My feet are buried in the sand, as I lay back in a surprisingly comfortable beach chair. My belly is growing and now I can feel the baby tumbling inside. Laying there, I watch Mila running up and down the sand chasing waves. In the background there is an assortment of kites that are pulling along some, very strong-looking men in their boards. In between some interrupting cloud banks, the sun is shining strong in this Caribbean Island and I find myself surrounded by family. This unexpected trip to Dominican Republic was booked with less than a month of anticipation and it has brought most of my dad’s family together. Mark and Ellen, Jaxon’s parents, heard about our last minute Caribbean venture and joined in. Making Mila a very fortunate little girl, surrounded by four of her six grandparents.
My adolescent cousins spend most of their day looking at screens, sheltered from the sun, waves and paradisal beauty. My brother, Manuel, who is soon to become a teenager spends his time conflicted between playing with our younger brother Antonio, or hanging out with the big kids doing utterly boring screen watching. Mila and her little peer, my youngest cousin, Andres spend their time learning how this world works and being amused by every little thing. As this multigenerational mingle unfolds, my mind takes me back to my younger years and the more I remember them, the more thankful I am of all that I no longer need to think about.

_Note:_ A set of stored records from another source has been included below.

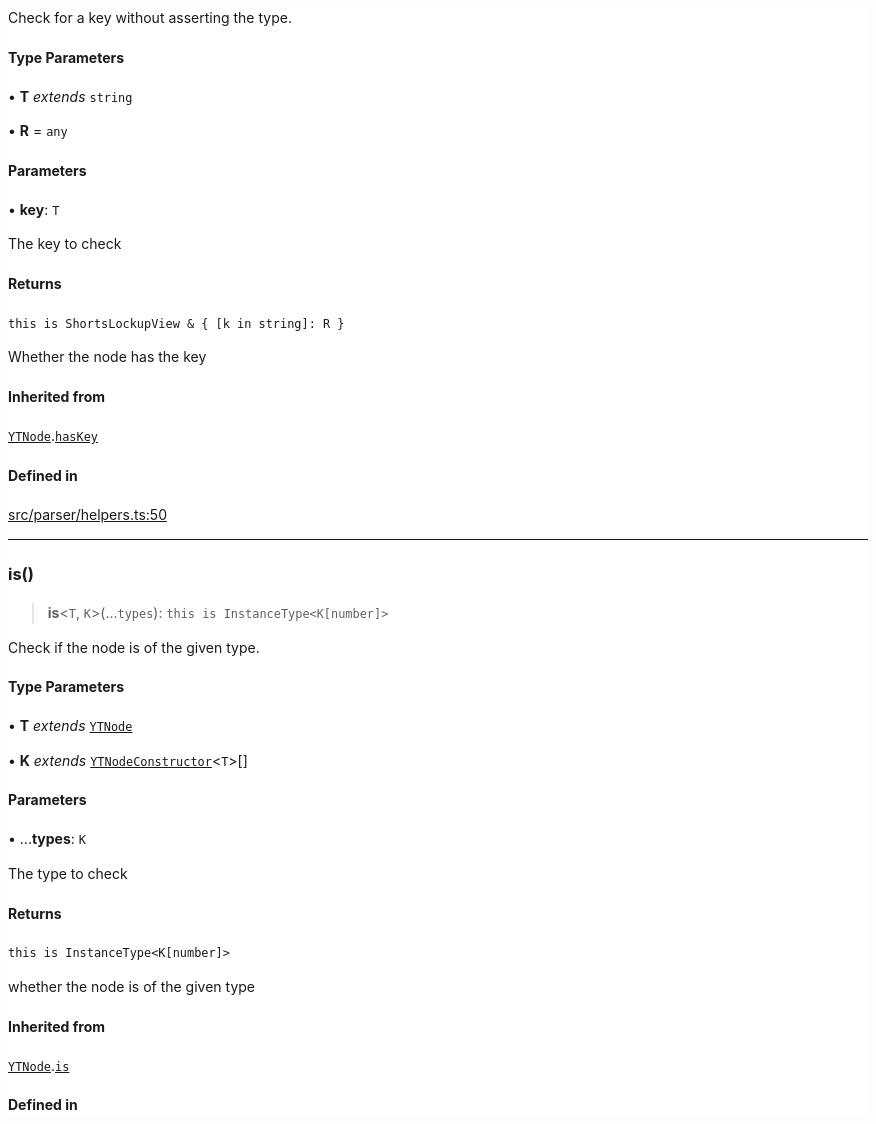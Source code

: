 Check for a key without asserting the type.

#### Type Parameters

• **T** *extends* `string`

• **R** = `any`

#### Parameters

• **key**: `T`

The key to check

#### Returns

`this is ShortsLockupView & { [k in string]: R }`

Whether the node has the key

#### Inherited from

[`YTNode`](../../Helpers/classes/YTNode.md).[`hasKey`](../../Helpers/classes/YTNode.md#haskey)

#### Defined in

[src/parser/helpers.ts:50](https://github.com/LuanRT/YouTube.js/blob/cf09f7bab14fcca99e1f3ae428c7337fea58cfa5/src/parser/helpers.ts#L50)

***

### is()

> **is**\<`T`, `K`\>(...`types`): `this is InstanceType<K[number]>`

Check if the node is of the given type.

#### Type Parameters

• **T** *extends* [`YTNode`](../../Helpers/classes/YTNode.md)

• **K** *extends* [`YTNodeConstructor`](../../Helpers/interfaces/YTNodeConstructor.md)\<`T`\>[]

#### Parameters

• ...**types**: `K`

The type to check

#### Returns

`this is InstanceType<K[number]>`

whether the node is of the given type

#### Inherited from

[`YTNode`](../../Helpers/classes/YTNode.md).[`is`](../../Helpers/classes/YTNode.md#is)

#### Defined in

In a very basic level, I no longer have 18 years of traditional education ahead of me. There is no need to learn simple math, world history or navigate what my parents will or will not allow me to do. I no longer need to ponder on grades, homework or what to wear to school. I could not care less about what my peers think of me, unlike when I was a teenage girl and more importantly, I no longer need to think about boys, suffer through any breakups or worry about what number of guys I could kiss before being labeled a “whore”. I have found my companion for life and no longer need to check out those sexy kite boarders who lay in the ocean by my feet or imagine who I will end up marrying. I no longer need to worry about who I will become “when I grow up” and most importantly I no longer need to answer that question for anyone in an elevator pitch-style.
I have found out I was pregnant and no longer have to think of “what if we get pregnant”. I have birthed a child and survived a first trimester, twice. I no longer have to worry about how my life will change once I have a kid and no longer wonder if my boobs will hang if I breastfeed my child.

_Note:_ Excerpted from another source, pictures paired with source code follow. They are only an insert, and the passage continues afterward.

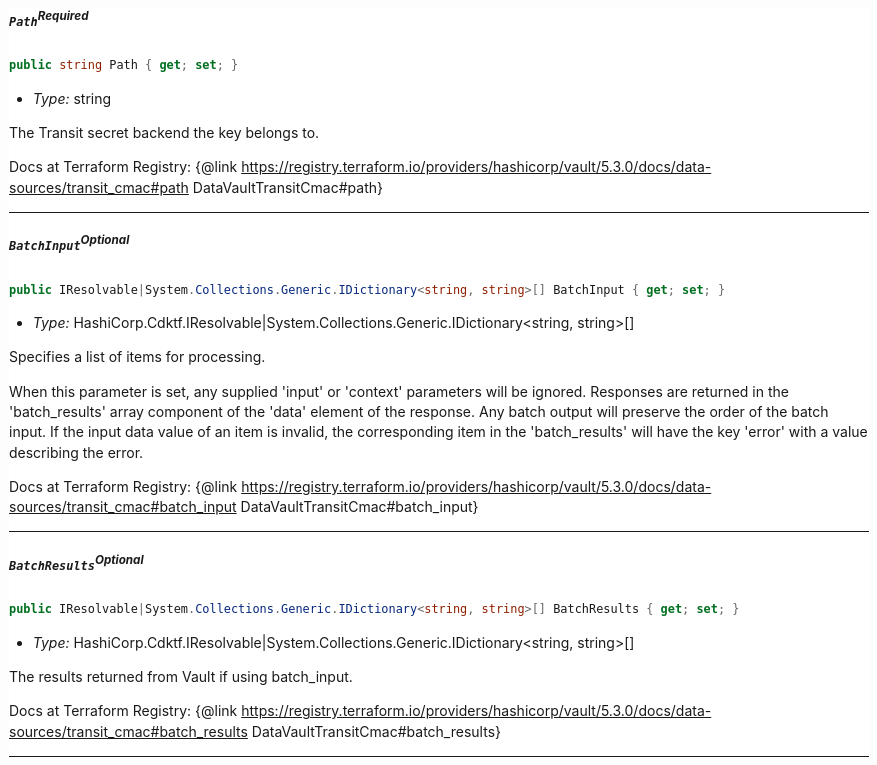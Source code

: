 
##### `Path`<sup>Required</sup> <a name="Path" id="@cdktf/provider-vault.dataVaultTransitCmac.DataVaultTransitCmacConfig.property.path"></a>

```csharp
public string Path { get; set; }
```

- *Type:* string

The Transit secret backend the key belongs to.

Docs at Terraform Registry: {@link https://registry.terraform.io/providers/hashicorp/vault/5.3.0/docs/data-sources/transit_cmac#path DataVaultTransitCmac#path}

---

##### `BatchInput`<sup>Optional</sup> <a name="BatchInput" id="@cdktf/provider-vault.dataVaultTransitCmac.DataVaultTransitCmacConfig.property.batchInput"></a>

```csharp
public IResolvable|System.Collections.Generic.IDictionary<string, string>[] BatchInput { get; set; }
```

- *Type:* HashiCorp.Cdktf.IResolvable|System.Collections.Generic.IDictionary<string, string>[]

Specifies a list of items for processing.

When this parameter is set, any supplied 'input' or 'context' parameters will be ignored. Responses are returned in the 'batch_results' array component of the 'data' element of the response. Any batch output will preserve the order of the batch input. If the input data value of an item is invalid, the corresponding item in the 'batch_results' will have the key 'error' with a value describing the error.

Docs at Terraform Registry: {@link https://registry.terraform.io/providers/hashicorp/vault/5.3.0/docs/data-sources/transit_cmac#batch_input DataVaultTransitCmac#batch_input}

---

##### `BatchResults`<sup>Optional</sup> <a name="BatchResults" id="@cdktf/provider-vault.dataVaultTransitCmac.DataVaultTransitCmacConfig.property.batchResults"></a>

```csharp
public IResolvable|System.Collections.Generic.IDictionary<string, string>[] BatchResults { get; set; }
```

- *Type:* HashiCorp.Cdktf.IResolvable|System.Collections.Generic.IDictionary<string, string>[]

The results returned from Vault if using batch_input.

Docs at Terraform Registry: {@link https://registry.terraform.io/providers/hashicorp/vault/5.3.0/docs/data-sources/transit_cmac#batch_results DataVaultTransitCmac#batch_results}

---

Now life just seems to be unfolding as Jax and I together steer it the directions we want to go. We have grownup problems, such as paying bills, making sure we do not become too boring and a constant minimal fear that we are not succeeding at being awesome parents. It might be a mix of the ocean’s endless rhythm, fresh coconut water and the pregnancy that have my body in a hormonal low, but the questions that linger in my mind seem so much easier to deal with, then the ones I had 10 years ago. These new questions require actions and very little waiting for time-to-tell. For example, Jax and I wonder, will we be able to circumnavigate with our children? The answer is yes, if we make it work. Will we run a kickass women’s empowerment foundation? Yes, if we make it work. Will we end up living the Caribbean in a paradisal beach home? Yes. Will I ever act in a big budget film next to Eddie Redmayne? Yes, if I change the course of my life and dedicate it to acting. Will I ever write a novel? Yes, as soon as my life has less toddlers around.
Life just seems simpler, I’m thankful for that.
Tomorrow we head back to Chicago, leaving paradise and family behind. The departure would be a lot harder if we didn’t have such an exciting time laying ahead of us. We are closing on our pitch deck and soon Aaron, Delna, Jaxon and I (if I grow enough of a bad-ass personality) will head to the streets of Chicago and ask for our first round of funding for our company. It has been almost a year since we left our beach home in Saint Augustine to follow this venture, now we are ready to start showing it to the world. If we can secure some funding by April our next baby will be happily born in Chicago, if not, we are once again packing bags and moving, this time to Ecuador to birth and relax before figuring out our next steps.